Judge Declares Mistrial in Vanderbilt Rape Case After It's Revealed That Juror Was Victim of Statutory Rape
It originally took the jury just two hours to convict Brandon Vandenburg and Cory Batey
A judge has declared a mistrial in a Vanderbilt rape case five months after two of the school’s former football players were convicted of raping a young woman in June 2013.
It originally took the jury just two hours to convict Brandon Vandenburg and Cory Batey, who were each charged with five counts of aggravated rape and two counts of aggravated sexual battery.
However, that verdict has been thrown out after it was revealed that one juror failed to disclose the fact that he was a victim of statutory rape, according to WTVF.

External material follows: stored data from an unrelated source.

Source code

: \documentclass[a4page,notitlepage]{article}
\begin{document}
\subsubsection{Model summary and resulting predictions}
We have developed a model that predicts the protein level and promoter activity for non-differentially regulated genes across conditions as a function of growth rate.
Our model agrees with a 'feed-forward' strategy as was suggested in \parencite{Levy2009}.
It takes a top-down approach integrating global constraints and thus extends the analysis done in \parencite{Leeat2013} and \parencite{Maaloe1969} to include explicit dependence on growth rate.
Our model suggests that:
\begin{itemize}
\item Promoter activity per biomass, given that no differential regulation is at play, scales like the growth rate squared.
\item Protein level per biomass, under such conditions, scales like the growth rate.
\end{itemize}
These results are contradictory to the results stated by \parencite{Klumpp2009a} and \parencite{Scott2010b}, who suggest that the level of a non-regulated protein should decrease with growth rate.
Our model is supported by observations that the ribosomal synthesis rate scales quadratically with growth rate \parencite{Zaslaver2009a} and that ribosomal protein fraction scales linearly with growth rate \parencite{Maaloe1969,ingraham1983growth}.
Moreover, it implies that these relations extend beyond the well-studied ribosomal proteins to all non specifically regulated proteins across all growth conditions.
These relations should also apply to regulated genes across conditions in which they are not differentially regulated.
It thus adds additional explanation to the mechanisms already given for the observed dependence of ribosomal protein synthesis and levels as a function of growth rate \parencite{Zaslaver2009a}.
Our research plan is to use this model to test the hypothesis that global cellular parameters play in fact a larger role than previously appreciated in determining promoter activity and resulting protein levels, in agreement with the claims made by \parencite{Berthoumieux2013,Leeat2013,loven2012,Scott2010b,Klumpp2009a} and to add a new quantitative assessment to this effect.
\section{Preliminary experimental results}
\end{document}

When he was 16 years old, a male juror had a consensual relationship with a 23-year-old man. After his parents found out about it, the man, identified as Matthew Swift, was charged with statutory rape, according to multiple news reports.
Swift spoke about the case to a local news station, which prompted the defense to ask for a mistrial.
Prosecutors have insisted that the juror’s history did not affect the jury’s decision.
Vandenburg and Batey’s alleged victim testified in January that she had no memory of the assault until she saw a video of it. In fact, she tried to protect Vandenburg when the school first opened an investigation.
“I’ll do everything I can to clear your name,” she wrote in a text to the football player.
But when she took the stand earlier this year, prosecutors played the graphic video for the jury. “That’s me,” the victim testified.